• TASK INPUTS:
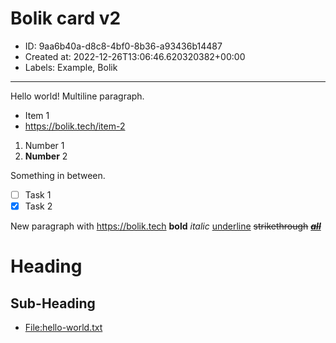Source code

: # Bolik card v2

* ID: 9aa6b40a-d8c8-4bf0-8b36-a93436b14487
* Created at: 2022-12-26T13:06:46.620320382+00:00
* Labels: Example, Bolik

-------------------------------

Hello world!
Multiline paragraph.

* Item 1
* <https://bolik.tech/item-2>

1. Number 1
1. **Number** 2

Something in between.

* [ ] Task 1
* [x] Task 2

New paragraph with <https://bolik.tech> **bold** _italic_ <ins>underline</ins> ~~strikethrough~~
<ins>**_~~all~~_**</ins>

# Heading

## Sub-Heading

* [File:hello-world.txt](./Files/hello%2Dworld%20%28version%209aa6b4%29%2Etxt)

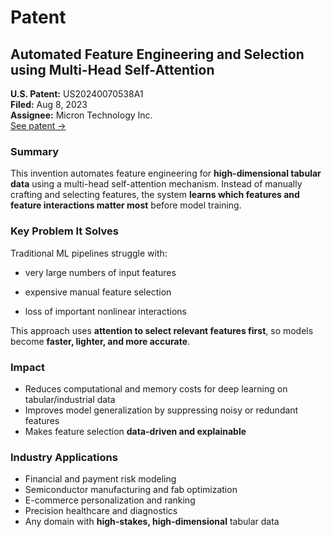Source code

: # Patent

## Automated Feature Engineering and Selection using Multi-Head Self-Attention
**U.S. Patent:** US20240070538A1  
**Filed:** Aug 8, 2023  
**Assignee:** Micron Technology Inc.  
[See patent →](https://patents.google.com/patent/US20240070538A1)

### Summary
This invention automates feature engineering for **high-dimensional tabular data** using a multi-head self-attention mechanism. Instead of manually crafting and selecting features, the system **learns which features and feature interactions matter most** before model training.

### Key Problem It Solves
Traditional ML pipelines struggle with:

- very large numbers of input features

- expensive manual feature selection

- loss of important nonlinear interactions


This approach uses **attention to select relevant features first**, so models become **faster, lighter, and more accurate**.

### Impact
- Reduces computational and memory costs for deep learning on tabular/industrial data
- Improves model generalization by suppressing noisy or redundant features
- Makes feature selection **data-driven and explainable**

### Industry Applications
- Financial and payment risk modeling
- Semiconductor manufacturing and fab optimization
- E-commerce personalization and ranking
- Precision healthcare and diagnostics
- Any domain with **high-stakes, high-dimensional** tabular data
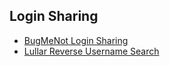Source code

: ## Login Sharing
- [BugMeNot Login Sharing](http://bugmenot.com/)
- [Lullar Reverse Username Search](http://com.lullar.com/en)
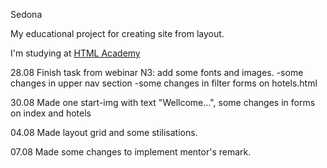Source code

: Sedona

My educational project for creating site from layout.

I'm studying at <a href="https://htmlacademy.ru">HTML Academy</a>

28.08 Finish task from webinar N3: add some fonts and images.
		-some changes in upper nav section
		-some changes in filter forms on hotels.html

30.08 Made one start-img with text "Wellcome...", some changes in forms on index and hotels

04.08 Made layout grid and some stilisations.

07.08 Made some changes to implement mentor's remark.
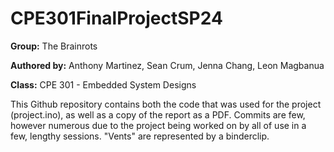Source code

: # CPE301FinalProjectSP24

**Group:** The Brainrots


**Authored by:** Anthony Martinez, Sean Crum, Jenna Chang, Leon Magbanua

**Class:** CPE 301 - Embedded System Designs

This Github repository contains both the code that was used for the project (project.ino), as well as a copy of the report as a PDF. Commits are few, however numerous due to the project being worked on by all of use in a few, lengthy sessions. "Vents" are represented by a binderclip.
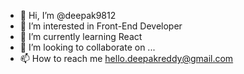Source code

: - 👋 Hi, I’m @deepak9812
- 👀 I’m interested in Front-End Developer
- 🌱 I’m currently learning React
- 💞️ I’m looking to collaborate on ...
- 📫 How to reach me hello.deepakreddy@gmail.com

<!---
deepak9812/deepak9812 is a ✨ special ✨ repository because its `README.md` (this file) appears on your GitHub profile.
You can click the Preview link to take a look at your changes.
--->
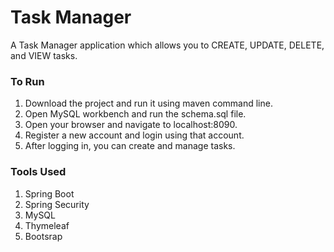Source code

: # Task Manager

A Task Manager application which allows you to CREATE, UPDATE, DELETE, and VIEW tasks.

### To Run
1. Download the project and run it using maven command line.
2. Open MySQL workbench and run the schema.sql file.
3. Open your browser and navigate to localhost:8090.
4. Register a new account and login using that account.
5. After logging in, you can create and manage tasks.

### Tools Used
1. Spring Boot
2. Spring Security
3. MySQL
4. Thymeleaf
5. Bootsrap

• YOUR ASSIGNMENT:
Give back exactly, and solely, the section of the data above bounded by the line containing "1. Number 1" and the line containing "- very large numbers of input features", both bounding lines included and pictures omitted.

• TASK ANSWER:
1. Number 1
1. **Number** 2

Something in between.

* [ ] Task 1
* [x] Task 2

New paragraph with <https://bolik.tech> **bold** _italic_ <ins>underline</ins> ~~strikethrough~~
<ins>**_~~all~~_**</ins>

# Heading

## Sub-Heading

* [File:hello-world.txt](./Files/hello%2Dworld%20%28version%209aa6b4%29%2Etxt)

Source code

: # Patent

## Automated Feature Engineering and Selection using Multi-Head Self-Attention
**U.S. Patent:** US20240070538A1  
**Filed:** Aug 8, 2023  
**Assignee:** Micron Technology Inc.  
[See patent →](https://patents.google.com/patent/US20240070538A1)

### Summary
This invention automates feature engineering for **high-dimensional tabular data** using a multi-head self-attention mechanism. Instead of manually crafting and selecting features, the system **learns which features and feature interactions matter most** before model training.

### Key Problem It Solves
Traditional ML pipelines struggle with:

- very large numbers of input features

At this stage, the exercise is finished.